Moving up the progress curve - beyond the inflection point Our M&S community has ramped up its expertise and experience over two decades, and provided solutions, techniques, and work around to address a host of complicated modeling and simulation issues. Yet in this process, many more difficult problems have been identified, in parallel with recognition by those in leadership positions that M&S solutions on a global scale are needed to address difficult and important issues in the "real world." Looming before us are a host of problems and challenges, many of which will need, indeed require, new approaches, new concepts and new interoperability standards to solve. Working these issues will be harder, and take longer, as the community moves beyond the inflection point of progress to solve such complex problems.
What the future holds As SISO embarks on its second decade of existence, a first step needs to be effort to get our arms around the scope and scale of complex M&S issues, and to then focus on a chosen subset of those issues as the best way to serve the international M&S community. Three current efforts in this regard are worth mentioning - the SISO Live Virtual Constructive Architecture Interoperability Study Group, the VV&A Summit meeting organized for the Fall 2007 SIW, and the SISO Conference Committee effort this Workshop to capture M&S issues of importance to agencies and organizations responsible for Societal and Homeland Security. These represent but a small subset of interoperability issues that need to be addressed on a global scale.

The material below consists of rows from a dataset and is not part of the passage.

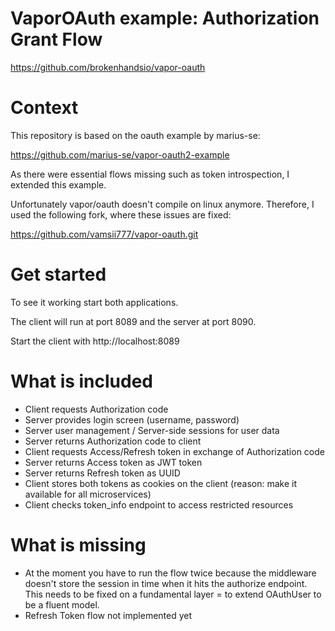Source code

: # VaporOAuth example: Authorization Grant Flow

https://github.com/brokenhandsio/vapor-oauth

# Context

This repository is based on the oauth example by marius-se:

https://github.com/marius-se/vapor-oauth2-example

As there were essential flows missing such as token introspection, I extended this
example. 

Unfortunately vapor/oauth doesn't compile on linux anymore. Therefore, I used the following fork, where these issues are fixed:

https://github.com/vamsii777/vapor-oauth.git

# Get started

To see it working start both applications.

The client will run at port 8089 and the server at port 8090.

Start the client with http://localhost:8089

# What is included

* Client requests Authorization code
* Server provides login screen (username, password)
* Server user management / Server-side sessions for user data
* Server returns Authorization code to client
* Client requests Access/Refresh token in exchange of Authorization code
* Server returns Access token as JWT token
* Server returns Refresh token as UUID
* Client stores both tokens as cookies on the client (reason: make it available for all microservices)
* Client checks token_info endpoint to access restricted resources


# What is missing

* At the moment you have to run the flow twice because the middleware doesn't store the session in time when it hits the authorize endpoint. This needs to be fixed on a fundamental layer = to extend OAuthUser to be a fluent model.
* Refresh Token flow not implemented yet

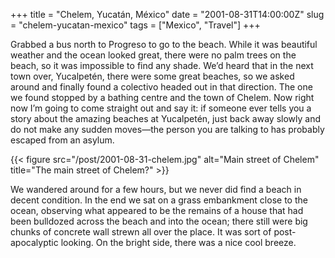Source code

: +++
title = "Chelem, Yucatán, México"
date = "2001-08-31T14:00:00Z"
slug = "chelem-yucatan-mexico"
tags = ["Mexico", "Travel"]
+++

Grabbed a bus north to Progreso to go to the beach. While it was beautiful
weather and the ocean looked great, there were no palm trees on the beach, so
it was impossible to find any shade. We’d heard that in the next town over,
Yucalpetén, there were some great beaches, so we asked around and finally found
a colectivo headed out in that direction. The one we found stopped
by a bathing centre and the town of Chelem. Now right now I’m going to come
straight out and say it: if someone ever tells you a story about the amazing
beaches at Yucalpetén, just back away slowly and do not make any sudden
moves—the person you are talking to has probably escaped from an asylum.
<!--more-->

{{< figure src="/post/2001-08-31-chelem.jpg" alt="Main street of Chelem"
    title="The main street of Chelem?" >}}

We wandered around for a few hours, but we never did find a beach in decent
condition. In the end we sat on a grass embankment close to the ocean,
observing what appeared to be the remains of a house that had been bulldozed
across the beach and into the ocean; there still were big chunks of concrete
wall strewn all over the place. It was sort of post-apocalyptic looking. On the
bright side, there was a nice cool breeze.
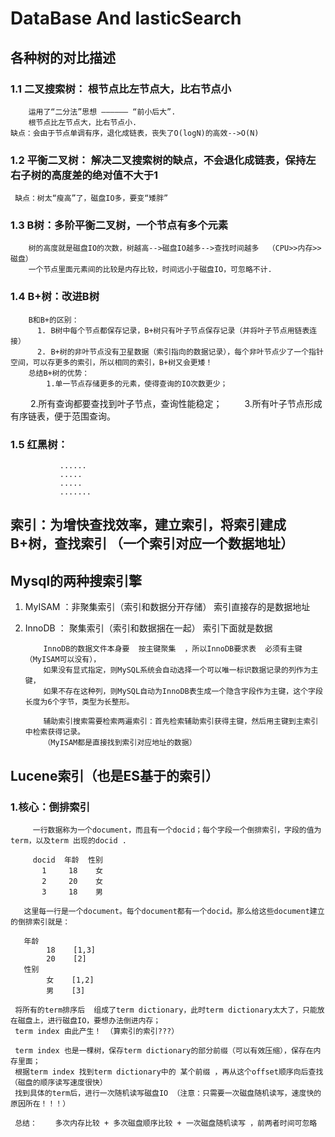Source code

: # DataBase And lasticSearch
## 各种树的对比描述
### 1.1 二叉搜索树：   根节点比左节点大，比右节点小
        运用了“二分法”思想 —————— “前小后大”.
        根节点比左节点大，比右节点小.
    缺点：会由于节点单调有序，退化成链表，丧失了O(logN)的高效-->O(N)
    
### 1.2 平衡二叉树：   解决二叉搜索树的缺点，不会退化成链表，保持左右子树的高度差的绝对值不大于1
     缺点：树太“瘦高”了，磁盘IO多，要变“矮胖”
     
### 1.3 B树：多阶平衡二叉树，一个节点有多个元素
        树的高度就是磁盘IO的次数，树越高-->磁盘IO越多-->查找时间越多  （CPU>>内存>>磁盘）
        一个节点里面元素间的比较是内存比较，时间远小于磁盘IO，可忽略不计.
        
### 1.4 B+树：改进B树
        B和B+的区别：
          1. B树中每个节点都保存记录，B+树只有叶子节点保存记录（并将叶子节点用链表连接）
          2. B+树的非叶节点没有卫星数据（索引指向的数据记录），每个非叶节点少了一个指针空间，可以存更多的索引，所以相同的索引，B+树又会更矮！
        总结B+树的优势：
            1.单一节点存储更多的元素，使得查询的IO次数更少； 
　　        2.所有查询都要查找到叶子节点，查询性能稳定； 
　　        3.所有叶子节点形成有序链表，便于范围查询。
         
### 1.5 红黑树：
               ......
               .....
               ..... 
               .......
               
               

## 索引：为增快查找效率，建立索引，将索引建成B+树，查找索引 （一个索引对应一个数据地址）
## Mysql的两种搜索引擎
  1. MyISAM  ：非聚集索引（索引和数据分开存储）  索引直接存的是数据地址
  2. InnoDB ： 聚集索引（索引和数据捆在一起）   索引下面就是数据
  
             InnoDB的数据文件本身要  按主键聚集  ，所以InnoDB要求表  必须有主键 （MyISAM可以没有），
             如果没有显式指定，则MySQL系统会自动选择一个可以唯一标识数据记录的列作为主键，
             如果不存在这种列，则MySQL自动为InnoDB表生成一个隐含字段作为主键，这个字段长度为6个字节，类型为长整形。
             
             辅助索引搜索需要检索两遍索引：首先检索辅助索引获得主键，然后用主键到主索引中检索获得记录。
             （MyISAM都是直接找到索引对应地址的数据）
             
  ##  Lucene索引（也是ES基于的索引）
  ### 1.核心：倒排索引
         一行数据称为一个document，而且有一个docid；每个字段一个倒排索引，字段的值为term，以及term 出现的docid .
         
         docid  年龄  性别
           1     18    女
           2     20    女
           3     18    男

       这里每一行是一个document。每个document都有一个docid。那么给这些document建立的倒排索引就是：

       年龄
            18    [1,3]
            20    [2]
       性别 
            女    [1,2]
            男    [3]
         
     将所有的term排序后  组成了term dictionary，此时term dictionary太大了，只能放在磁盘上，进行磁盘IO，要想办法倒进内存；
     term index 由此产生！ （算索引的索引???）  
     
     term index 也是一棵树，保存term dictionary的部分前缀（可以有效压缩），保存在内存里面；
     根据term index 找到term dictionary中的 某个前缀 ，再从这个offset顺序向后查找（磁盘的顺序读写速度很快）
     找到具体的term后，进行一次随机读写磁盘IO （注意：只需要一次磁盘随机读写，速度快的原因所在！！！）
     
     总结：    多次内存比较 + 多次磁盘顺序比较 + 一次磁盘随机读写 ，前两者时间可忽略
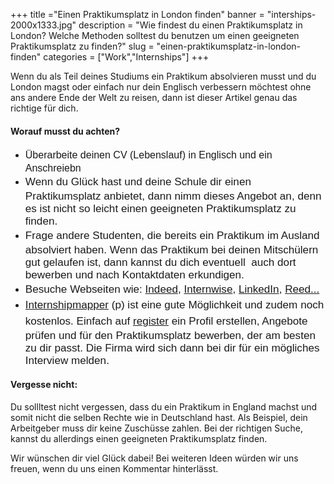 ﻿+++
title ="Einen Praktikumsplatz in London finden"
banner = "interships-2000x1333.jpg"
description = "Wie findest du einen Praktikumsplatz in London? Welche Methoden solltest du benutzen um einen geeigneten Praktikumsplatz zu finden?"
slug = "einen-praktikumsplatz-in-london-finden"
categories = ["Work","Internships"]
+++

Wenn du als Teil deines Studiums ein Praktikum absolvieren musst und du London magst oder einfach nur dein Englisch verbessern
möchtest ohne ans andere Ende der Welt zu reisen, dann ist dieser Artikel genau das richtige für dich. 

#### Worauf musst du achten?

<ul>
<li><span style="font-weight: 300; line-height: 1.5; font-family: Raleway, sans-serif; font-size: medium;">Überarbeite deinen CV (Lebenslauf) in Englisch und ein Anschreiebn</span></li>
<li><span style="font-family: Raleway, sans-serif; font-size: 1.07rem; font-weight: 300; line-height: 1.5;">Wenn du Glück hast und deine Schule dir einen Praktikumsplatz anbietet, dann nimm dieses Angebot an, denn es ist nicht so leicht einen geeigneten Praktikumsplatz zu finden.</span></li>
<li><span style="font-size: 1.07rem; font-weight: 300; font-family: Raleway, sans-serif; line-height: 1.5;">Frage andere Studenten, die bereits ein Praktikum im Ausland absolviert haben. Wenn das Praktikum bei deinen Mitschülern gut gelaufen ist, dann kannst du dich eventuell  auch dort bewerben und nach Kontaktdaten erkundigen.</span></li>
<li><span style="font-size: 1.07rem; font-weight: 300; font-family: Raleway, sans-serif; line-height: 1.5;">Besuche Webseiten wie: <a href="https://www.indeed.co.uk/Internship-jobs">Indeed</a>, <a href="http://www.internwise.co.uk/">Internwise</a>, <a href="https://www.linkedin.com/jobs/internship-jobs/?country=gb">LinkedIn</a>, <a href="https://www.reed.co.uk/jobs/internship">Reed...</a></span></li>
<li><span style="font-size: 1.07rem; font-weight: 300; font-family: Raleway, sans-serif; line-height: 1.5;"><a href="https://www.internshipmapper.com/fr/villes/londres">Internshipmapper</a> (p) ist eine gute Möglichkeit und zudem noch kostenlos.
Einfach auf <a href="https://www.internshipmapper.com/fr/inscription">register</a> ein Profil erstellen, Angebote prüfen und für den
Praktikumsplatz bewerben, der am besten zu dir passt. Die Firma wird sich dann bei dir für ein mögliches Interview melden.</span></li>

</ul> 

#### Vergesse nicht:

Du sollltest nicht vergessen, dass du ein Praktikum in England machst und somit nicht die selben Rechte wie in Deutschland hast. Als Beispiel, dein Arbeitgeber muss dir keine Zuschüsse zahlen. Bei der richtigen Suche, kannst du allerdings einen geeigneten Praktikumsplatz finden.

Wir wünschen dir viel Glück dabei! Bei weiteren Ideen würden wir uns freuen, wenn du uns einen Kommentar hinterlässt.


 
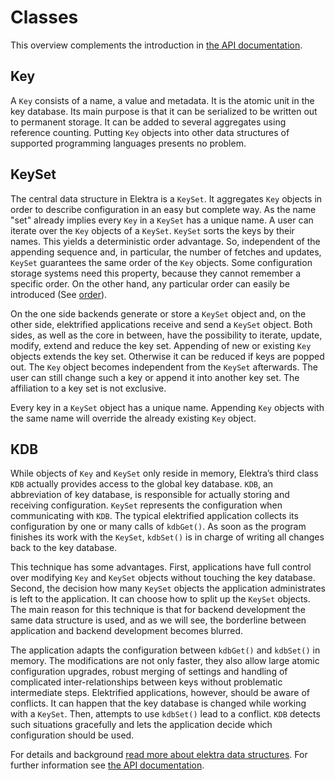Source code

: # Classes

This overview complements the introduction in
[the API documentation](https://doc.libelektra.org/api/latest/html/).

## Key

A `Key` consists of a name, a value and metadata.
It is the atomic unit in the key database. Its main purpose is that it
can be serialized to be written out to permanent storage. It can be
added to several aggregates using reference counting.
Putting `Key` objects into other data structures of supported
programming languages presents no problem.

## KeySet

The central data structure in Elektra is a `KeySet`. It aggregates `Key`
objects in order to describe configuration in an easy but complete way.
As the name "set" already implies every `Key` in a `KeySet` has a
unique name. A user can iterate over the `Key` objects of a `KeySet`.
`KeySet` sorts the keys by their names. This yields a deterministic
order advantage. So, independent of the appending sequence and, in
particular, the number of fetches and updates, `KeySet` guarantees the
same order of the `Key` objects. Some configuration storage systems
need this property, because they cannot remember a specific order.
On the other hand, any particular order can easily be introduced
(See [order](/doc/METADATA.ini)).

On the one side backends generate or store a `KeySet` object and, on the
other side, elektrified applications receive and send a `KeySet` object.
Both sides, as well as the core in between, have the possibility to
iterate, update, modify, extend and reduce the key set. Appending of
new or existing `Key` objects extends the key set. Otherwise it can be
reduced if keys are popped out. The `Key` object becomes independent from
the `KeySet` afterwards. The user can still change such a key or append
it into another key set. The affiliation to a key set is not exclusive.

Every key in a `KeySet` object has a unique name. Appending `Key` objects with
the same name will override the already existing `Key` object.

## KDB

While objects of `Key` and `KeySet` only reside in memory,
Elektra’s third class
`KDB` actually provides access to the global key database. `KDB`,
an abbreviation of key database, is responsible for
actually storing and receiving configuration. `KeySet` represents the
configuration when communicating with `KDB`.
The typical elektrified application collects its configuration by one or
many calls of `kdbGet()`.
As soon as the program finishes its work with the
`KeySet`,
`kdbSet()` is in charge of writing all changes back to the key
database.

This technique has some advantages. First, applications have full
control over modifying
`Key` and `KeySet` objects without touching the key database.
Second,
the decision how many `KeySet` objects the application
administrates is left to the application.
It can choose how to split up the `KeySet` objects.
The main reason for this technique is that for backend development the
same data structure is used, and
as we will see, the borderline between application
and backend development becomes blurred.

The application adapts the configuration between `kdbGet()`
and `kdbSet()` in memory.
The modifications are not only
faster, they also allow large atomic
configuration upgrades, robust merging of settings and handling of
complicated inter-relationships between keys without problematic
intermediate steps.
Elektrified applications, however, should be aware of conflicts.
It can happen that the key database is
changed while working with a `KeySet`.
Then, attempts to use `kdbSet()` lead to a conflict.
`KDB` detects such situations gracefully and lets the application decide
which configuration should be used.

For details and background
[read more about elektra data structures](data-structures.md).
For further information see
[the API documentation](https://doc.libelektra.org/api/latest/html/).
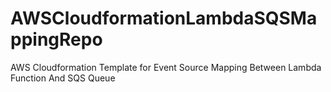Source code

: # AWSCloudformationLambdaSQSMappingRepo
AWS Cloudformation Template for Event Source Mapping Between Lambda Function And SQS Queue
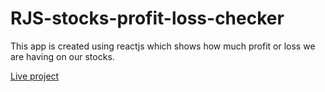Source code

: # RJS-stocks-profit-loss-checker

This app is created using reactjs which shows how much profit or loss we are having on our stocks.

[Live project](https://vnt58.csb.app/)
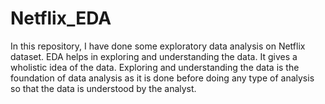 # Netflix_EDA
In this repository, I have done some exploratory data analysis on Netflix dataset. EDA helps in exploring and understanding the data. It gives a wholistic idea of the data. Exploring and understanding the data is the foundation of data analysis as it is done before doing any type of analysis so that the data is understood by the analyst.
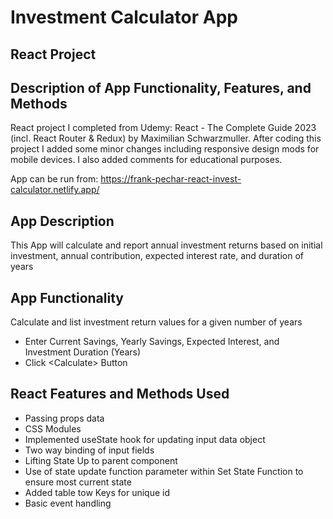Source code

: # Investment Calculator App

## React Project

## Description of App Functionality, Features, and Methods

React project I completed from Udemy: React - The Complete Guide 2023 (incl. React Router & Redux) by Maximilian Schwarzmuller. After coding this project I added some minor changes including responsive design mods for mobile devices. I also added comments for educational purposes.

App can be run from: https://frank-pechar-react-invest-calculator.netlify.app/

## App Description

This App will calculate and report annual investment returns based on initial investment, annual contribution, expected interest rate, and duration of years

## App Functionality

Calculate and list investment return values for a given number of years

- Enter Current Savings, Yearly Savings, Expected Interest, and Investment Duration (Years)
- Click &lt;Calculate&gt; Button

## React Features and Methods Used

- Passing props data
- CSS Modules
- Implemented useState hook for updating input data object
- Two way binding of input fields
- Lifting State Up to parent component
- Use of state update function parameter within Set State Function to ensure most current state
- Added table tow Keys for unique id
- Basic event handling
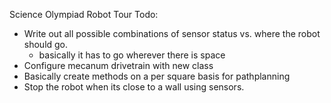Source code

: Science Olympiad Robot Tour
Todo:
- Write out all possible combinations of sensor status vs. where the robot should go.
    - basically it has to go wherever there is space
- Configure mecanum drivetrain with new class
- Basically create methods on a per square basis for pathplanning
- Stop the robot when its close to a wall using sensors.
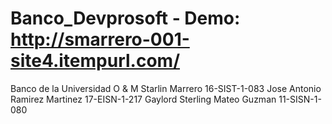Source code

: # Banco_Devprosoft - Demo: http://smarrero-001-site4.itempurl.com/
Banco de la Universidad O & M
Starlin Marrero 16-SIST-1-083
Jose Antonio Ramirez Martinez 17-EISN-1-217
Gaylord Sterling Mateo Guzman  11-SISN-1-080
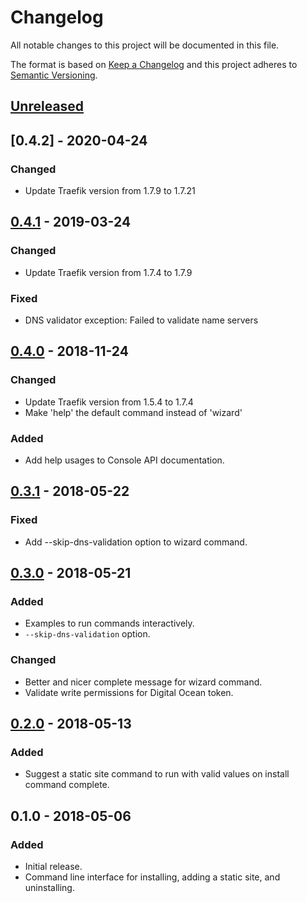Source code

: # Changelog
All notable changes to this project will be documented in this file.

The format is based on [Keep a Changelog](http://keepachangelog.com/en/1.0.0/)
and this project adheres to [Semantic Versioning](http://semver.org/spec/v2.0.0.html).

## [Unreleased]

## [0.4.2] - 2020-04-24
### Changed
- Update Traefik version from 1.7.9 to 1.7.21

## [0.4.1] - 2019-03-24
### Changed
- Update Traefik version from 1.7.4 to 1.7.9
### Fixed
- DNS validator exception: Failed to validate name servers

## [0.4.0] - 2018-11-24
### Changed
- Update Traefik version from 1.5.4 to 1.7.4
- Make 'help' the default command instead of 'wizard'
### Added
- Add help usages to Console API documentation.

## [0.3.1] - 2018-05-22
### Fixed
- Add --skip-dns-validation option to wizard command.

## [0.3.0] - 2018-05-21
### Added
- Examples to run commands interactively.
- `--skip-dns-validation` option.
### Changed
- Better and nicer complete message for wizard command.
- Validate write permissions for Digital Ocean token.

## [0.2.0] - 2018-05-13
### Added
- Suggest a static site command to run with valid values on install command complete.

## 0.1.0 - 2018-05-06
### Added
- Initial release.
- Command line interface for installing, adding a static site, and uninstalling.

[Unreleased]: https://github.com/chrif/cocotte/compare/0.4.1...HEAD
[0.4.1]: https://github.com/chrif/cocotte/compare/0.4.0...0.4.1
[0.4.0]: https://github.com/chrif/cocotte/compare/0.3.1...0.4.0
[0.3.1]: https://github.com/chrif/cocotte/compare/0.3.0...0.3.1
[0.3.0]: https://github.com/chrif/cocotte/compare/0.2.0...0.3.0
[0.2.0]: https://github.com/chrif/cocotte/compare/0.1.0...0.2.0
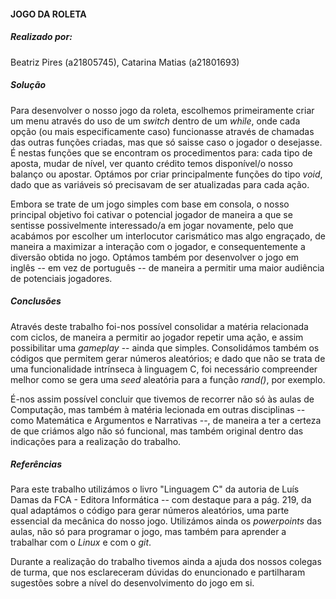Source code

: #### **JOGO DA ROLETA**

##### Realizado por:
Beatriz Pires (a21805745), Catarina Matias (a21801693)


##### *Solução*
Para desenvolver o nosso jogo da roleta, escolhemos primeiramente criar um menu através do uso de um _switch_ dentro de um _while_, onde cada opção (ou mais especificamente caso) funcionasse através de chamadas das outras funções criadas, mas que só saisse caso o jogador o desejasse. É nestas funções que se encontram os procedimentos para: cada tipo de aposta, mudar de nível, ver quanto crédito temos disponível/o nosso balanço ou apostar. Optámos por criar principalmente funções do tipo _void_, dado que as variáveis só precisavam de ser atualizadas para cada ação.
<p>Embora se trate de um jogo simples com base em consola, o nosso principal objetivo foi cativar o potencial jogador de maneira a que se sentisse possivelmente interessado/a em jogar novamente, pelo que acabámos por escolher um interlocutor carismático mas algo engraçado, de maneira a maximizar a interação com o jogador, e consequentemente a diversão obtida no jogo. Optámos também por desenvolver o jogo em inglês -- em vez de português -- de maneira a permitir uma maior audiência de potenciais jogadores.

##### *Conclusões*
Através deste trabalho foi-nos possível consolidar a matéria relacionada com ciclos, de maneira a permitir ao jogador repetir uma ação, e assim possibilitar uma _gameplay_ -- ainda que simples. Consolidámos também os códigos que permitem gerar números aleatórios; e dado que não se trata de uma funcionalidade intrínseca à linguagem C, foi necessário compreender melhor como se gera uma _seed_ aleatória para a função _rand()_, por exemplo.
<p>É-nos assim possível concluir que tivemos de recorrer não só às aulas de Computação, mas também à matéria lecionada em outras disciplinas -- como Matemática e Argumentos e Narrativas --, de maneira a ter a certeza de que criámos algo não só funcional, mas também original dentro das indicações para a realização do trabalho.

##### *Referências*
Para este trabalho utilizámos o livro "Linguagem C" da autoria de Luís Damas da FCA - Editora Informática -- com destaque para a pág. 219, da qual adaptámos o código para gerar números aleatórios, uma parte essencial da mecânica do nosso jogo.
Utilizámos ainda os _powerpoints_ das aulas, não só para programar o jogo, mas também para aprender a trabalhar com o _Linux_ e com o _git_.
<p>Durante a realização do trabalho tivemos ainda a ajuda dos nossos colegas de turma, que nos esclareceram dúvidas do enuncionado e partilharam sugestões sobre a nível do desenvolvimento do jogo em si.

What is needed most in addressing complex global interoperability problems is commitment, on an international scale, to collegial dialogue, intercourse and debate among government, industry, and academic interests, and to investment of resources - in time, intellectual inquiry, organizational support, and dollars - for investigation of M&S interoperability problems and potential solutions. SISO is organized to provide an infrastructure that supports such commitment, and SISO leadership is working on various initiatives to increase and improve its effectiveness in serving the international M&S community. I look forward to collaborating with all of you in pursuing this agenda, and invite you to add your voice to the dialogue.